▶ **PROBLEM TO SOLVE**
Whenever "frac" appears in a line, please copy that line from the data.

▶ **RAW DATA**
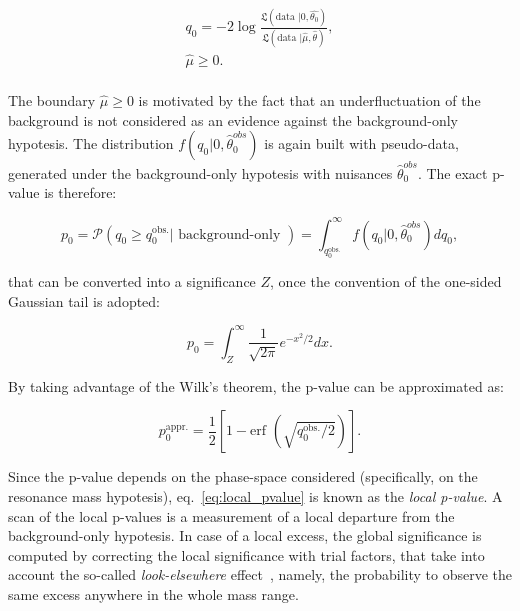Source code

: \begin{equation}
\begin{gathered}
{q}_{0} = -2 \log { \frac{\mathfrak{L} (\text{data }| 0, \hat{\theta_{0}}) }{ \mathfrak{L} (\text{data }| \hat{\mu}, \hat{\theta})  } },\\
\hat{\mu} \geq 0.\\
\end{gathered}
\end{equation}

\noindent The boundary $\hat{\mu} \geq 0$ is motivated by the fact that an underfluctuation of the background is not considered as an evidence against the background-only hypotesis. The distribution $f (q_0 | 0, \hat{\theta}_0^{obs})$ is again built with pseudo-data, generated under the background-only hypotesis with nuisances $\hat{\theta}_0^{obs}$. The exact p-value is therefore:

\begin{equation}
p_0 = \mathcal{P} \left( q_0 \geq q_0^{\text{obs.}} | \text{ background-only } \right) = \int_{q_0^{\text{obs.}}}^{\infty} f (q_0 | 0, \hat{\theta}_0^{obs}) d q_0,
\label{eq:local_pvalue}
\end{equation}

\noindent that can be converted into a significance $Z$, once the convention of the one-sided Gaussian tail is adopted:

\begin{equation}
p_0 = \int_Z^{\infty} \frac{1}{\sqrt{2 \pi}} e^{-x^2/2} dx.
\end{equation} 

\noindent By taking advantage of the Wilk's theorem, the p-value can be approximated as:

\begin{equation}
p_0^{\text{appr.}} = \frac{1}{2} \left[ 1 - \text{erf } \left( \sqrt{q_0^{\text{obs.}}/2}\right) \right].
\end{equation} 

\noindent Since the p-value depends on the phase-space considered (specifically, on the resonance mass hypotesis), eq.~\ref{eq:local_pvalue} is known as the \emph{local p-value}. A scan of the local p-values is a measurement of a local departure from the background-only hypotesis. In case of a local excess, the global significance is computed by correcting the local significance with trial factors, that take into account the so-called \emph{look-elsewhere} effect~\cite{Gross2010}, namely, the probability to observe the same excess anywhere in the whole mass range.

==

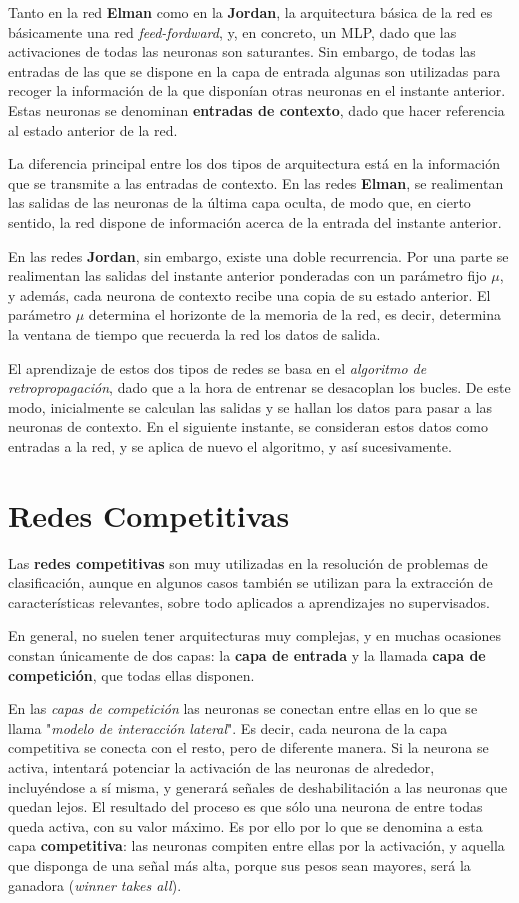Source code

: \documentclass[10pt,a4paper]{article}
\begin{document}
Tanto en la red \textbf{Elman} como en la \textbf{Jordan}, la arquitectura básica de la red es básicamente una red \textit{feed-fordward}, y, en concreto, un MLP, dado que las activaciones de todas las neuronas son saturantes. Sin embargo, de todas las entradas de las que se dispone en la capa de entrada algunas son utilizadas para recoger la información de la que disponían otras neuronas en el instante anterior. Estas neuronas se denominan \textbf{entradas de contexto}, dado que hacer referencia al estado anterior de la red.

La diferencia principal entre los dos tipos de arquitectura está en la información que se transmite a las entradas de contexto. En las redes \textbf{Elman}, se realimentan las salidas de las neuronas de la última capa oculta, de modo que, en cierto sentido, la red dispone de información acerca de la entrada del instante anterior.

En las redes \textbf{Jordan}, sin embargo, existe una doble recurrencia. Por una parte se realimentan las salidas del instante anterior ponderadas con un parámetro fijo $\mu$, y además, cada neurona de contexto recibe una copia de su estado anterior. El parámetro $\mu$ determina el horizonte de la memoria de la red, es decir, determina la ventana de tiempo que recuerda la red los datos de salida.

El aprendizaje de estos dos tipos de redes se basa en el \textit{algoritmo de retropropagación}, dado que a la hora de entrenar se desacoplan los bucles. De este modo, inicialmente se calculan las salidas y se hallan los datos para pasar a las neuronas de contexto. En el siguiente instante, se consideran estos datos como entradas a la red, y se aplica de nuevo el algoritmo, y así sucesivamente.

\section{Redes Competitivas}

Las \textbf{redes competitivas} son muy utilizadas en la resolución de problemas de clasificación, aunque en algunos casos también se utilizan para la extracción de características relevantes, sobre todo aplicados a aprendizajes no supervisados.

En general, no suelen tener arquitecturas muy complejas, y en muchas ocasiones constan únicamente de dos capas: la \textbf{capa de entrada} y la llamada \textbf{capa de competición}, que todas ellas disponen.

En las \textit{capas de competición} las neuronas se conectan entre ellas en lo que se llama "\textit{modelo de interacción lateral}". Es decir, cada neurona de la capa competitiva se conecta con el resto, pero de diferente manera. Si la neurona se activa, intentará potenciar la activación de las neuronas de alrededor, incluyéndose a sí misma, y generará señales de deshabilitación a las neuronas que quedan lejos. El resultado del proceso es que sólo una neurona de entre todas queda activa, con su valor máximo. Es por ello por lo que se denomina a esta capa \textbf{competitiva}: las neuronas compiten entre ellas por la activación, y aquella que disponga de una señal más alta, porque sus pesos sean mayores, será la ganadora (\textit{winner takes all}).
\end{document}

▶ **RESULT FOR THIS TASK**
{q}_{0} = -2 \log { \frac{\mathfrak{L} (\text{data }| 0, \hat{\theta_{0}}) }{ \mathfrak{L} (\text{data }| \hat{\mu}, \hat{\theta})  } },\\
p_0 = \int_Z^{\infty} \frac{1}{\sqrt{2 \pi}} e^{-x^2/2} dx.
p_0^{\text{appr.}} = \frac{1}{2} \left[ 1 - \text{erf } \left( \sqrt{q_0^{\text{obs.}}/2}\right) \right].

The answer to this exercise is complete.